Based on the results of its annual stress test, Wells Fargo (NYSE:WFC) would remain well above the Common Equity Tier 1 (CET1) ratio even in the event of a severe and lengthy global recession, the bank said Thursday.
The stress tests, which banks conduct under the watchful eye of the Federal Reserve in accordance with the Dodd-Frank Act, are designed to assess the institutions' ability to weather highly adverse conditions. This year, the Fed had banks determine how they would fare under a hypothetical nine-quarter scenario -- covering a period from Jan. 1, 2020 to March 31, 2022 -- that featured a severe global recession with real gross domestic product (GDP) falling 8.5% over the first seven quarters and unemployment rising to 10% in the third quarter of 2021. Under this scenario, the interest rates on short-term Treasuries would remain near zero throughout.
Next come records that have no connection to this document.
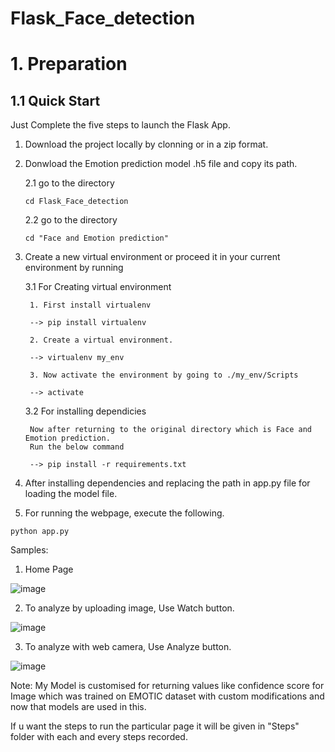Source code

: # Flask_Face_detection

# 1. Preparation

## 1.1 Quick Start

Just Complete the five steps to launch the Flask App.

1. Download the project locally by clonning or in a zip format.

2. Donwload the Emotion prediction model .h5 file and copy its path.
    
    2.1 go to the directory
    ```
    cd Flask_Face_detection
    ```
    
    2.2 go to the directory
    ```
    cd "Face and Emotion prediction"
    ```

3. Create a new virtual environment or proceed it in your current environment by running 

    3.1 For Creating virtual environment
        
        1. First install virtualenv
        
        --> pip install virtualenv
        
        2. Create a virtual environment.
        
        --> virtualenv my_env
        
        3. Now activate the environment by going to ./my_env/Scripts
 
        --> activate
    
    3.2 For installing dependicies
        
        Now after returning to the original directory which is Face and Emotion prediction.
        Run the below command
        
        --> pip install -r requirements.txt
        
4. After installing dependencies and replacing the path in app.py file for loading the model file.

5. For running the webpage, execute the following.

```
python app.py

```
Samples:
1. Home Page

![image](https://user-images.githubusercontent.com/65113086/234911465-24dacaea-2f10-4bdf-8723-b71610a7fabe.png)

2. To analyze by uploading image, Use Watch button.

![image](https://user-images.githubusercontent.com/65113086/234912106-1236f4fa-1e1b-48a6-9ac4-efeae54b6c32.png)

3. To analyze with web camera, Use Analyze button.

![image](https://user-images.githubusercontent.com/65113086/234914457-c1b12fe8-77ec-48cb-83ff-b968452eee68.png)

Note:
My Model is customised for returning values like confidence score for Image which was trained on EMOTIC dataset with custom modifications and now that models are used in this.

If u want the steps to run the particular page it will be given in "Steps" folder with each and every steps recorded.

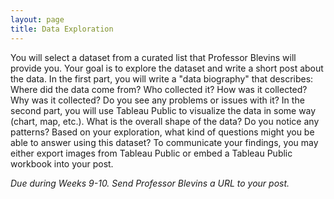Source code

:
 ```yaml
---
layout: page
title: Data Exploration
---
```


You will select a dataset from a curated list that Professor Blevins will provide you. Your goal is to explore the dataset and write a short post about the data. In the first part, you will write a "data biography" that describes: Where did the data come from? Who collected it? How was it collected? Why was it collected? Do you see any problems or issues with it? In the second part, you will use Tableau Public to visualize the data in some way (chart, map, etc.). What is the overall shape of the data? Do you notice any patterns? Based on your exploration, what kind of questions might you be able to answer using this dataset? To communicate your findings, you may either export images from Tableau Public or embed a Tableau Public workbook into your post.

*Due during Weeks 9-10. Send Professor Blevins a URL to your post.*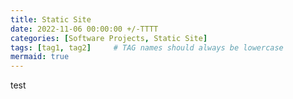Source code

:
 ```yaml
---
title: Static Site
date: 2022-11-06 00:00:00 +/-TTTT
categories: [Software Projects, Static Site]
tags: [tag1, tag2]     # TAG names should always be lowercase
mermaid: true
---
```


test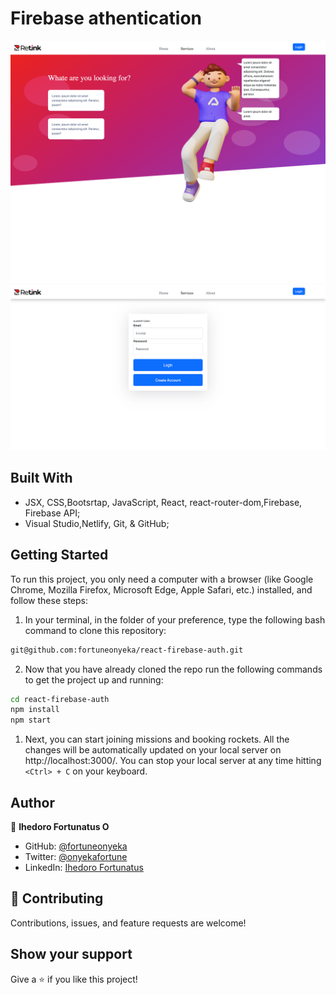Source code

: # Firebase athentication


![Screenshot](src/assets/images/home.png)
![Screenshot](src/assets/images/auth.png)



## Built With

- JSX, CSS,Bootsrtap, JavaScript, React, react-router-dom,Firebase, Firebase API;
- Visual Studio,Netlify, Git, & GitHub;

## Getting Started

To run this project, you only need a computer with a browser (like Google Chrome, Mozilla Firefox, Microsoft Edge, Apple Safari, etc.) installed, and follow these steps:

1. In your terminal, in the folder of your preference, type the following bash command to clone this repository:

```sh
git@github.com:fortuneonyeka/react-firebase-auth.git
```

2. Now that you have already cloned the repo run the following commands to get the project up and running:
```sh
cd react-firebase-auth
npm install
npm start
```

1. Next, you can start joining missions and booking rockets. All the changes will be automatically updated on your local server on http://localhost:3000/. You can stop your local server at any time hitting `<Ctrl> + C` on your keyboard.

## Author

👤 **Ihedoro Fortunatus O**

- GitHub: [@fortuneonyeka](https://github.com/fortuneonyeka)
- Twitter: [@onyekafortune](https://twitter.com/onyekafortune)
- LinkedIn: [Ihedoro Fortunatus](https://www.linkedin.com/in/fortunatus-ihedoro/)

## 🤝 Contributing

Contributions, issues, and feature requests are welcome!

## Show your support

Give a ⭐️ if you like this project!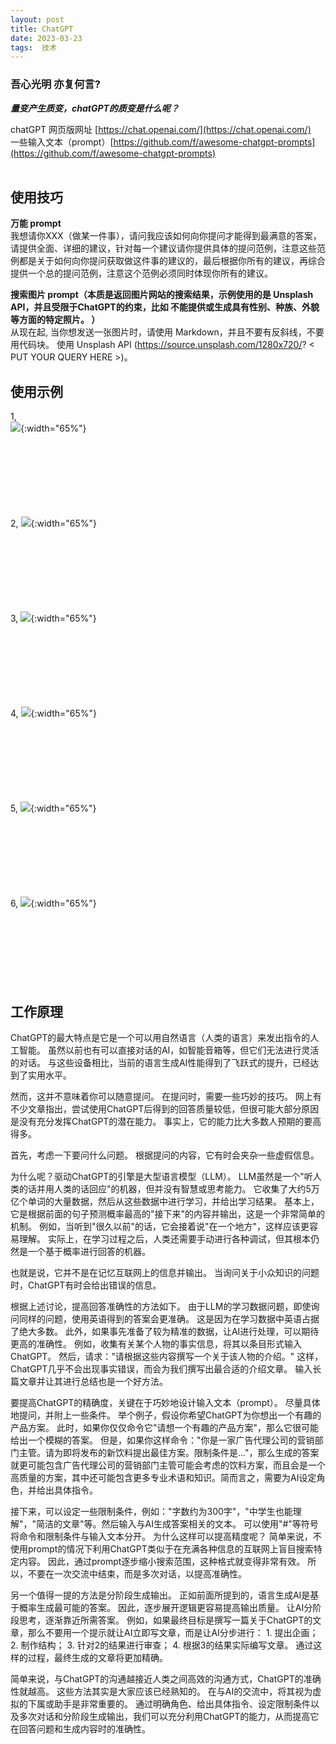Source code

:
 ```yaml
---
layout: post  
title: ChatGPT
date: 2023-03-23  
tags:  技术
---
```

### 吾心光明 亦复何言?

***量变产生质变，chatGPT的质变是什么呢？***  
  
chatGPT 网页版网址 [https://chat.openai.com/](https://chat.openai.com/)  
一些输入文本（prompt）[https://github.com/f/awesome-chatgpt-prompts](https://github.com/f/awesome-chatgpt-prompts)  
<br/> 

## 使用技巧

**万能 prompt**  
我想请你XXX（做某一件事），请问我应该如何向你提问才能得到最满意的答案，请提供全面、详细的建议，针对每一个建议请你提供具体的提问范例，注意这些范例都是关于如何向你提问获取做这件事的建议的，最后根据你所有的建议，再综合提供一个总的提问范例，注意这个范例必须同时体现你所有的建议。  

**搜索图片 prompt（本质是返回图片网站的搜索结果，示例使用的是 Unsplash API，并且受限于ChatGPT的约束，比如 不能提供或生成具有性别、种族、外貌等方面的特定照片。 ）**  
从现在起, 当你想发送一张图片时，请使用 Markdown，并且不要有反斜线，不要用代码块。
使用 Unsplash API (https://source.unsplash.com/1280x720/? < PUT YOUR QUERY HERE >)。

## 使用示例  

1,  
![](/images/posts/chatGPT/1.webp){:width="65%"}  
<br/> 
<br/> 
<br/> 
<br/> 
<br/>
<br/>
<br/>

2,
![](/images/posts/chatGPT/2.webp){:width="65%"}   
<br/> 
<br/> 
<br/> 
<br/> 
<br/> 
<br/> 
<br/>

3,
![](/images/posts/chatGPT/3.webp){:width="65%"}   
<br/> 
<br/> 
<br/> 
<br/> 
<br/> 
<br/> 
<br/>

4,
![](/images/posts/chatGPT/4.webp){:width="65%"}   
<br/> 
<br/> 
<br/> 
<br/> 
<br/> 
<br/> 
<br/>

5,
![](/images/posts/chatGPT/5.webp){:width="65%"}   
<br/> 
<br/> 
<br/> 
<br/> 
<br/> 
<br/> 
<br/>

6,
![](/images/posts/chatGPT/6.webp){:width="65%"}   
<br/> 
<br/> 
<br/> 
<br/> 
<br/> 
<br/> 
<br/>





## 工作原理

ChatGPT的最大特点是它是一个可以用自然语言（人类的语言）来发出指令的人工智能。
虽然以前也有可以直接对话的AI，如智能音箱等，但它们无法进行灵活的对话。
与这些设备相比，当前的语言生成AI性能得到了飞跃式的提升，已经达到了实用水平。

然而，这并不意味着你可以随意提问。 在提问时，需要一些巧妙的技巧。
网上有不少文章指出，尝试使用ChatGPT后得到的回答质量较低，但很可能大部分原因是没有充分发挥ChatGPT的潜在能力。
事实上，它的能力比大多数人预期的要高得多。

首先，考虑一下要问什么问题。
根据提问的内容，它有时会夹杂一些虚假信息。

为什么呢？驱动ChatGPT的引擎是大型语言模型（LLM）。
LLM虽然是一个"听人类的话并用人类的话回应"的机器，但并没有智慧或思考能力。
它收集了大约5万亿个单词的大量数据，然后从这些数据中进行学习，并给出学习结果。
基本上，它是根据前面的句子预测概率最高的"接下来"的内容并输出，这是一个非常简单的机制。
例如，当听到"很久以前"的话，它会接着说"在一个地方"，这样应该更容易理解。
实际上，在学习过程之后，人类还需要手动进行各种调试，但其根本仍然是一个基于概率进行回答的机器。

也就是说，它并不是在记忆互联网上的信息并输出。
当询问关于小众知识的问题时，ChatGPT有时会给出错误的信息。

根据上述讨论，提高回答准确性的方法如下。
由于LLM的学习数据问题，即使询问同样的问题，使用英语得到的答案会更准确。
这是因为在学习数据中英语占据了绝大多数。
此外，如果事先准备了较为精准的数据，让AI进行处理，可以期待更高的准确性。
例如，收集有关某个人物的事实信息，将其以条目形式输入ChatGPT。 然后，请求："请根据这些内容撰写一个关于该人物的介绍。"
这样，ChatGPT几乎不会出现事实错误，而会为我们撰写出最合适的介绍文章。
输入长篇文章并让其进行总结也是一个好方法。

要提高ChatGPT的精确度，关键在于巧妙地设计输入文本（prompt）。
尽量具体地提问，并附上一些条件。 举个例子，假设你希望ChatGPT为你想出一个有趣的产品方案。
此时，如果你仅仅命令它"请想一个有趣的产品方案"，那么它很可能给出一个模糊的答案。
但是，如果你这样命令："你是一家广告代理公司的营销部门主管。请为即将发布的新饮料提出最佳方案。限制条件是..."，那么生成的答案就更可能包含广告代理公司的营销部门主管可能会考虑的饮料方案，而且会是一个高质量的方案，其中还可能包含更多专业术语和知识。简而言之，需要为AI设定角色，并给出具体指令。

接下来，可以设定一些限制条件，例如："字数约为300字"，"中学生也能理解"，"简洁的文章"等。然后输入与AI生成答案相关的文本。
可以使用"#"等符号将命令和限制条件与输入文本分开。 为什么这样可以提高精度呢？
简单来说，不使用prompt的情况下利用ChatGPT类似于在充满各种信息的互联网上盲目搜索特定内容。 因此，通过prompt逐步缩小搜索范围，这种格式就变得非常有效。
所以，不要在一次交流中结束，而是多次对话，以提高准确性。

另一个值得一提的方法是分阶段生成输出。
正如前面所提到的，语言生成AI是基于概率生成最可能的答案。
因此，逐步展开逻辑更容易提高输出质量。
让AI分阶段思考，逐渐靠近所需答案。
例如，如果最终目标是撰写一篇关于ChatGPT的文章，那么不要用一个提示就让AI立即写文章，而是让AI分步进行： 1. 提出企画； 2. 制作结构； 3. 针对2的结果进行审查； 4. 根据3的结果实际编写文章。
通过这样的过程，最终生成的文章将更加精确。

简单来说，与ChatGPT的沟通越接近人类之间高效的沟通方式，ChatGPT的准确性就越高。
这些方法其实是大家应该已经熟知的。
在与AI的交流中，将其视为虚拟的下属或助手是非常重要的。
通过明确角色、给出具体指令、设定限制条件以及多次对话和分阶段生成输出，我们可以充分利用ChatGPT的能力，从而提高它在回答问题和生成内容时的准确性。

<br/>
<br/> 
<br/> 
<br/> 
<br/> 
<br/> 

<br/>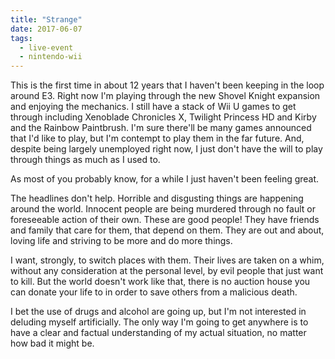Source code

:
 ```yaml
---
title: "Strange"
date: 2017-06-07
tags:
  - live-event
  - nintendo-wii
---
```


This is the first time in about 12 years that I haven't been keeping in the loop around E3. Right now I'm playing through the new Shovel Knight expansion and enjoying the mechanics. I still have a stack of Wii U games to get through including Xenoblade Chronicles X, Twilight Princess HD and Kirby and the Rainbow Paintbrush. I'm sure there'll be many games announced that I'd like to play, but I'm contempt to play them in the far future. And, despite being largely unemployed right now, I just don't have the will to play through things as much as I used to.

As most of you probably know, for a while I just haven't been feeling great.

The headlines don't help. Horrible and disgusting things are happening around the world. Innocent people are being murdered through no fault or foreseeable action of their own. These are good people! They have friends and family that care for them, that depend on them. They are out and about, loving life and striving to be more and do more things.

I want, strongly, to switch places with them. Their lives are taken on a whim, without any consideration at the personal level, by evil people that just want to kill. But the world doesn't work like that, there is no auction house you can donate your life to in order to save others from a malicious death.

I bet the use of drugs and alcohol are going up, but I'm not interested in deluding myself artificially. The only way I'm going to get anywhere is to have a clear and factual understanding of my actual situation, no matter how bad it might be.
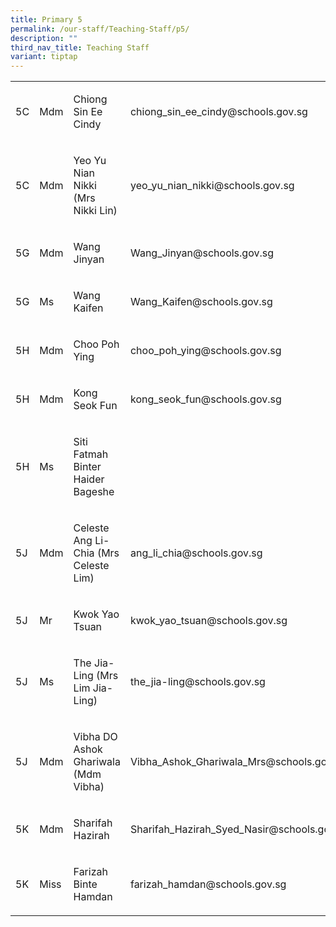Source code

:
```yaml
---
title: Primary 5
permalink: /our-staff/Teaching-Staff/p5/
description: ""
third_nav_title: Teaching Staff
variant: tiptap
---
```

<p></p>
<table style="minWidth: 100px">
<colgroup>
<col>
<col>
<col>
<col>
</colgroup>
<tbody>
<tr>
<td rowspan="1" colspan="1">
<p>5C</p>
</td>
<td rowspan="1" colspan="1">
<p>Mdm</p>
</td>
<td rowspan="1" colspan="1">
<p>Chiong Sin Ee Cindy</p>
</td>
<td rowspan="1" colspan="1">
<p><a rel="noopener noreferrer nofollow" target="_blank">chiong_sin_ee_cindy@schools.gov.sg</a>
</p>
</td>
</tr>
<tr>
<td rowspan="1" colspan="1">
<p>5C</p>
</td>
<td rowspan="1" colspan="1">
<p>Mdm</p>
</td>
<td rowspan="1" colspan="1">
<p>Yeo Yu Nian Nikki (Mrs Nikki Lin)</p>
</td>
<td rowspan="1" colspan="1">
<p><a rel="noopener noreferrer nofollow" target="_blank">yeo_yu_nian_nikki@schools.gov.sg</a>
</p>
</td>
</tr>
<tr>
<td rowspan="1" colspan="1">
<p>5G</p>
</td>
<td rowspan="1" colspan="1">
<p>Mdm</p>
</td>
<td rowspan="1" colspan="1">
<p>Wang Jinyan</p>
</td>
<td rowspan="1" colspan="1">
<p><a rel="noopener noreferrer nofollow" target="_blank">Wang_Jinyan@schools.gov.sg</a>
</p>
</td>
</tr>
<tr>
<td rowspan="1" colspan="1">
<p>5G</p>
</td>
<td rowspan="1" colspan="1">
<p>Ms&nbsp;</p>
</td>
<td rowspan="1" colspan="1">
<p>Wang Kaifen</p>
</td>
<td rowspan="1" colspan="1">
<p><a rel="noopener noreferrer nofollow" target="_blank">Wang_Kaifen@schools.gov.sg</a>
</p>
</td>
</tr>
<tr>
<td rowspan="1" colspan="1">
<p>5H</p>
</td>
<td rowspan="1" colspan="1">
<p>Mdm</p>
</td>
<td rowspan="1" colspan="1">
<p>Choo Poh Ying</p>
</td>
<td rowspan="1" colspan="1">
<p><a rel="noopener noreferrer nofollow" target="_blank">choo_poh_ying@schools.gov.sg</a>
</p>
</td>
</tr>
<tr>
<td rowspan="1" colspan="1">
<p>5H</p>
</td>
<td rowspan="1" colspan="1">
<p>Mdm</p>
</td>
<td rowspan="1" colspan="1">
<p>Kong Seok Fun</p>
</td>
<td rowspan="1" colspan="1">
<p><a rel="noopener noreferrer nofollow" target="_blank">kong_seok_fun@schools.gov.sg</a>
</p>
</td>
</tr>
<tr>
<td rowspan="1" colspan="1">
<p>5H</p>
</td>
<td rowspan="1" colspan="1">
<p>Ms</p>
</td>
<td rowspan="1" colspan="1">
<p>Siti Fatmah Binter Haider Bageshe</p>
</td>
<td rowspan="1" colspan="1">
<p></p>
</td>
</tr>
<tr>
<td rowspan="1" colspan="1">
<p>5J</p>
</td>
<td rowspan="1" colspan="1">
<p>Mdm</p>
</td>
<td rowspan="1" colspan="1">
<p>Celeste Ang Li-Chia (Mrs Celeste Lim)</p>
</td>
<td rowspan="1" colspan="1">
<p><a rel="noopener noreferrer nofollow" target="_blank">ang_li_chia@schools.gov.sg</a>
</p>
</td>
</tr>
<tr>
<td rowspan="1" colspan="1">
<p>5J</p>
</td>
<td rowspan="1" colspan="1">
<p>Mr</p>
</td>
<td rowspan="1" colspan="1">
<p>Kwok Yao Tsuan</p>
</td>
<td rowspan="1" colspan="1">
<p><a rel="noopener noreferrer nofollow" target="_blank">kwok_yao_tsuan@schools.gov.sg</a>
</p>
</td>
</tr>
<tr>
<td rowspan="1" colspan="1">
<p>5J</p>
</td>
<td rowspan="1" colspan="1">
<p>Ms</p>
</td>
<td rowspan="1" colspan="1">
<p>The Jia-Ling (Mrs Lim Jia-Ling)</p>
</td>
<td rowspan="1" colspan="1">
<p><a rel="noopener noreferrer nofollow" target="_blank">the_jia-ling@schools.gov.sg</a>
</p>
</td>
</tr>
<tr>
<td rowspan="1" colspan="1">
<p>5J</p>
</td>
<td rowspan="1" colspan="1">
<p>Mdm</p>
</td>
<td rowspan="1" colspan="1">
<p>Vibha DO Ashok Ghariwala (Mdm Vibha)</p>
</td>
<td rowspan="1" colspan="1">
<p><a rel="noopener noreferrer nofollow" target="_blank">Vibha_Ashok_Ghariwala_Mrs@schools.gov.sg</a>
</p>
</td>
</tr>
<tr>
<td rowspan="1" colspan="1">
<p>5K</p>
</td>
<td rowspan="1" colspan="1">
<p>Mdm</p>
</td>
<td rowspan="1" colspan="1">
<p>Sharifah Hazirah</p>
</td>
<td rowspan="1" colspan="1">
<p><a rel="noopener noreferrer nofollow" target="_blank">Sharifah_Hazirah_Syed_Nasir@schools.gov.sg</a>
</p>
</td>
</tr>
<tr>
<td rowspan="1" colspan="1">
<p>5K</p>
</td>
<td rowspan="1" colspan="1">
<p>Miss</p>
</td>
<td rowspan="1" colspan="1">
<p>Farizah Binte Hamdan</p>
</td>
<td rowspan="1" colspan="1">
<p><a rel="noopener noreferrer nofollow" target="_blank">farizah_hamdan@schools.gov.sg</a>
</p>
</td>
</tr>
</tbody>
</table>
<p></p>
If this situation were to occur, Wells Fargo would suffer a total net loss before taxes of $23.1 billion. This reflects projected losses of $49.9 billion from provisioning for credit losses, trading and counterparty credit losses, and losses on debt securities, which would be partially offset by net revenue of $26.9 billion.
The bank's Common Equity Tier 1 ratio -- the institution's core capital divided by its risk-weighted assets -- would decrease from 11.1% on Dec. 31, 2019, to 9.6% on March 31, 2022. Its lowest projected CET1 ratio was 8.8%, which would still be well above the 4.5% regulatory minimum. The CET1 is an important gauge of a bank's ability to sustain losses while maintaining normal operation.
Further, Wells Fargo pointed out that the stress test results included the assumption that it would maintain its dividend payments throughout the extended recession. "In practice, if this scenario were to occur, the company would take capital conservation actions mandated by internal policy, which would include but not be limited to both changes in common stock dividend payments and share repurchases."
Wells Fargo's share price was down by about 6.5% at noon EDT on Friday. The stock is down 52% year to date.